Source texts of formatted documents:
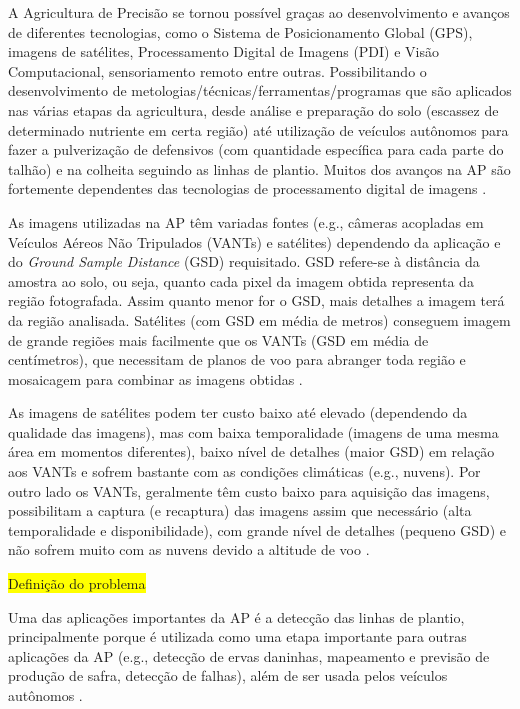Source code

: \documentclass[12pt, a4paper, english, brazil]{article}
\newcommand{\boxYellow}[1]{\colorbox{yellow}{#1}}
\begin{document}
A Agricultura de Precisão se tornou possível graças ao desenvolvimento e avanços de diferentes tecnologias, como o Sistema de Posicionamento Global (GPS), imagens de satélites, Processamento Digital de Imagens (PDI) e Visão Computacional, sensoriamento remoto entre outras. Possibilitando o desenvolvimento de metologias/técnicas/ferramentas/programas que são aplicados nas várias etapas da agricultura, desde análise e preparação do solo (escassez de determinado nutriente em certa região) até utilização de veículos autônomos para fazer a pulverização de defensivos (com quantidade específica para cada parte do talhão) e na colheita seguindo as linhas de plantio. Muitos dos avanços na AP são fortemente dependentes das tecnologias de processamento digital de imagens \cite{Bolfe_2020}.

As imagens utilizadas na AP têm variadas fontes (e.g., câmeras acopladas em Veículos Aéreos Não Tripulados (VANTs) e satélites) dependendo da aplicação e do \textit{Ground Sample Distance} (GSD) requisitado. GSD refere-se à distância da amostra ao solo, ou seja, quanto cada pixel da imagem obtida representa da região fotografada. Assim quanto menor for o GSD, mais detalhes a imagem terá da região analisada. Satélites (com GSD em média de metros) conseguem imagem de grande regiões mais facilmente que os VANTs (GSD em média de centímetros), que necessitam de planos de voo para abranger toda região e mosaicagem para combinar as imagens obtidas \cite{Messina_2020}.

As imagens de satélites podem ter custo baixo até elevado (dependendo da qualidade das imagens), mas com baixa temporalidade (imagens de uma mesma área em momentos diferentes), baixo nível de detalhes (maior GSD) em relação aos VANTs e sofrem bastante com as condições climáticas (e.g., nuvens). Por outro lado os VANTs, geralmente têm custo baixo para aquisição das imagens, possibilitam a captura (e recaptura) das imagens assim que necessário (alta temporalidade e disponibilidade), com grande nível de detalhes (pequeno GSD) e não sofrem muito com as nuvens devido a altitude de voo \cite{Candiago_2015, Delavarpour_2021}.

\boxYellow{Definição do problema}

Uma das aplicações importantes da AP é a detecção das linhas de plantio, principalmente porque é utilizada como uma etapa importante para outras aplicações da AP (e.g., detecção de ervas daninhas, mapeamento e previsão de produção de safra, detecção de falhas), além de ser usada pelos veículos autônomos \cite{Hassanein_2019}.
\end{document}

**ABOUT THIS TASK**
The records must appear again word for word, though none of their pictures should.

**OUTPUT**
Source code

: \documentclass[12pt, a4paper, english, brazil]{article}
\newcommand{\boxYellow}[1]{\colorbox{yellow}{#1}}
\begin{document}
A Agricultura de Precisão se tornou possível graças ao desenvolvimento e avanços de diferentes tecnologias, como o Sistema de Posicionamento Global (GPS), imagens de satélites, Processamento Digital de Imagens (PDI) e Visão Computacional, sensoriamento remoto entre outras. Possibilitando o desenvolvimento de metologias/técnicas/ferramentas/programas que são aplicados nas várias etapas da agricultura, desde análise e preparação do solo (escassez de determinado nutriente em certa região) até utilização de veículos autônomos para fazer a pulverização de defensivos (com quantidade específica para cada parte do talhão) e na colheita seguindo as linhas de plantio. Muitos dos avanços na AP são fortemente dependentes das tecnologias de processamento digital de imagens \cite{Bolfe_2020}.

As imagens utilizadas na AP têm variadas fontes (e.g., câmeras acopladas em Veículos Aéreos Não Tripulados (VANTs) e satélites) dependendo da aplicação e do \textit{Ground Sample Distance} (GSD) requisitado. GSD refere-se à distância da amostra ao solo, ou seja, quanto cada pixel da imagem obtida representa da região fotografada. Assim quanto menor for o GSD, mais detalhes a imagem terá da região analisada. Satélites (com GSD em média de metros) conseguem imagem de grande regiões mais facilmente que os VANTs (GSD em média de centímetros), que necessitam de planos de voo para abranger toda região e mosaicagem para combinar as imagens obtidas \cite{Messina_2020}.

As imagens de satélites podem ter custo baixo até elevado (dependendo da qualidade das imagens), mas com baixa temporalidade (imagens de uma mesma área em momentos diferentes), baixo nível de detalhes (maior GSD) em relação aos VANTs e sofrem bastante com as condições climáticas (e.g., nuvens). Por outro lado os VANTs, geralmente têm custo baixo para aquisição das imagens, possibilitam a captura (e recaptura) das imagens assim que necessário (alta temporalidade e disponibilidade), com grande nível de detalhes (pequeno GSD) e não sofrem muito com as nuvens devido a altitude de voo \cite{Candiago_2015, Delavarpour_2021}.

\boxYellow{Definição do problema}

Uma das aplicações importantes da AP é a detecção das linhas de plantio, principalmente porque é utilizada como uma etapa importante para outras aplicações da AP (e.g., detecção de ervas daninhas, mapeamento e previsão de produção de safra, detecção de falhas), além de ser usada pelos veículos autônomos \cite{Hassanein_2019}.
\end{document}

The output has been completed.